Description
This creamy mushroom pasta is rich, comforting, and full of flavor. The combination of earthy mushrooms, a creamy sauce, and pasta makes for a perfect meal, ideal for a cozy dinner.
Ingredients
- 8 oz (225 g) pasta (such as fettuccine, penne, or spaghetti)
- 2 tablespoons olive oil or butter
- 1 small onion, finely chopped
- 3 garlic cloves, minced
- 12 oz (340 g) mushrooms, sliced (button, cremini, or a mix)

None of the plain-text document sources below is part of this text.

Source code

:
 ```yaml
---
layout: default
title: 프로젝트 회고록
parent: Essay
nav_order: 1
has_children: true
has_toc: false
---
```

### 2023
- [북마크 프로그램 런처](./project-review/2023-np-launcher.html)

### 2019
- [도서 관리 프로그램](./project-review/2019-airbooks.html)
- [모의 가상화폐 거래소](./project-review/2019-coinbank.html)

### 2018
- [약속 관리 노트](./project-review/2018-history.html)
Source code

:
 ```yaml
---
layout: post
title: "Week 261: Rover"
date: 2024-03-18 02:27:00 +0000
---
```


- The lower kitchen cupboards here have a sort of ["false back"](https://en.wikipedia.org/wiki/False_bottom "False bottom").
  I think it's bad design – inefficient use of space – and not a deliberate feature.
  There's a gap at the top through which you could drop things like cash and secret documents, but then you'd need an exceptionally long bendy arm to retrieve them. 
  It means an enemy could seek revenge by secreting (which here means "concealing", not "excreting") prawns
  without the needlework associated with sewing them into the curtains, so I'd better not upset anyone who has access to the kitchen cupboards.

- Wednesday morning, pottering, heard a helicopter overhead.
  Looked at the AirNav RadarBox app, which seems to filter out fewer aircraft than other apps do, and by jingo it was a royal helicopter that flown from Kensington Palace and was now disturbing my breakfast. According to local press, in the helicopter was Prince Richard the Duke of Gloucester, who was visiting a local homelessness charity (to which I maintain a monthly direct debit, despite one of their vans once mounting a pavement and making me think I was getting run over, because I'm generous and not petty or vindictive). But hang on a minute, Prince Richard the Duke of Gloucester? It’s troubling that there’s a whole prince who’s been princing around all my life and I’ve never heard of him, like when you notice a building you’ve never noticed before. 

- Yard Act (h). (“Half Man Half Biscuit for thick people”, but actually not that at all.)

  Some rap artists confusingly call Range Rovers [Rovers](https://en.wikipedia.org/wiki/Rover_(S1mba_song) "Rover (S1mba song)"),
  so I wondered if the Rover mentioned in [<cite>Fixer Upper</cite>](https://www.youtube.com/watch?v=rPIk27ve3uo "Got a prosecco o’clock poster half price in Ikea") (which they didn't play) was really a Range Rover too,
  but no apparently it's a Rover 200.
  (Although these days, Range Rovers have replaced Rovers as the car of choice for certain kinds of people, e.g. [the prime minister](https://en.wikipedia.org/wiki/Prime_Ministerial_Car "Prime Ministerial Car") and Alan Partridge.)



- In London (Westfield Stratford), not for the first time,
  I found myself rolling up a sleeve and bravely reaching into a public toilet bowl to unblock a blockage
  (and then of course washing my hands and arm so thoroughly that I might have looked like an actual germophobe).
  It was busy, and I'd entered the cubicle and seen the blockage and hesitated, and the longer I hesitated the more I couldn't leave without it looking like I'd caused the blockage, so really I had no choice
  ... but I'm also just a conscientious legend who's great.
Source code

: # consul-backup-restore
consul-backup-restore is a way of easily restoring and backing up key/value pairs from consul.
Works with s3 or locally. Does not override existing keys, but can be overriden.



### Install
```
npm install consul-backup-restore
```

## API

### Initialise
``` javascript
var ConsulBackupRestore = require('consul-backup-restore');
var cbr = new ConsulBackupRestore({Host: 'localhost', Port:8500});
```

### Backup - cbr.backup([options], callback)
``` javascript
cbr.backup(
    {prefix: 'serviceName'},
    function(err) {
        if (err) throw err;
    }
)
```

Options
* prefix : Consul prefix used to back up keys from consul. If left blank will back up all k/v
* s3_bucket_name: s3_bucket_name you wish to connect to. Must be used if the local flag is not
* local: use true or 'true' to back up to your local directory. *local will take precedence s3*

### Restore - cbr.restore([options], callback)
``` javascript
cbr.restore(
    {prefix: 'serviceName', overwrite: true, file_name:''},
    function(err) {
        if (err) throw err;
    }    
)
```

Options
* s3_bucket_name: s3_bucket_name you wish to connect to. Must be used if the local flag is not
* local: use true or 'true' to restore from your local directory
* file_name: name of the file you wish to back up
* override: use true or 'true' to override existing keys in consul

- 1/2 cup (120 ml) chicken broth or vegetable broth
- 1 cup (240 ml) heavy cream or half-and-half
- 1/4 cup (60 ml) grated Parmesan cheese
- Salt and pepper, to taste
- 1/2 teaspoon dried thyme or Italian seasoning
- Fresh parsley, chopped (for garnish)
- Optional: Extra grated Parmesan for serving
Instructions
1. Cook the Pasta
Bring a large pot of salted water to a boil. Add the pasta and cook according to package instructions, usually about 8-10 minutes. Drain and set aside, reserving 1/2 cup of pasta water.
2. Sauté the Onions and Garlic
In a large skillet or pan, heat the olive oil or butter over medium heat. Add the chopped onion and sauté for about 2-3 minutes, or until softened. Add the garlic and cook for another 30 seconds until fragrant.
3. Cook the Mushrooms
Add the sliced mushrooms to the pan and cook for about 5-7 minutes, stirring occasionally, until the mushrooms release their moisture and become golden brown.
4. Add the Broth and Cream
Pour in the chicken or vegetable broth and let it simmer for 1-2 minutes to reduce slightly. Then, add the heavy cream and bring the mixture to a simmer. Stir in the Parmesan cheese and let the sauce thicken, about 3-4 minutes. If the sauce becomes too thick, you can add some of the reserved pasta water to reach your desired consistency.
Notes
- For extra flavor, you can add a splash of white wine when cooking the mushrooms or swap out the heavy cream for sour cream for a tangy twist.
- Feel free to add protein to the dish, such as grilled chicken, shrimp, or bacon.
- To make it vegetarian, ensure the broth is vegetable-based and skip any meat options.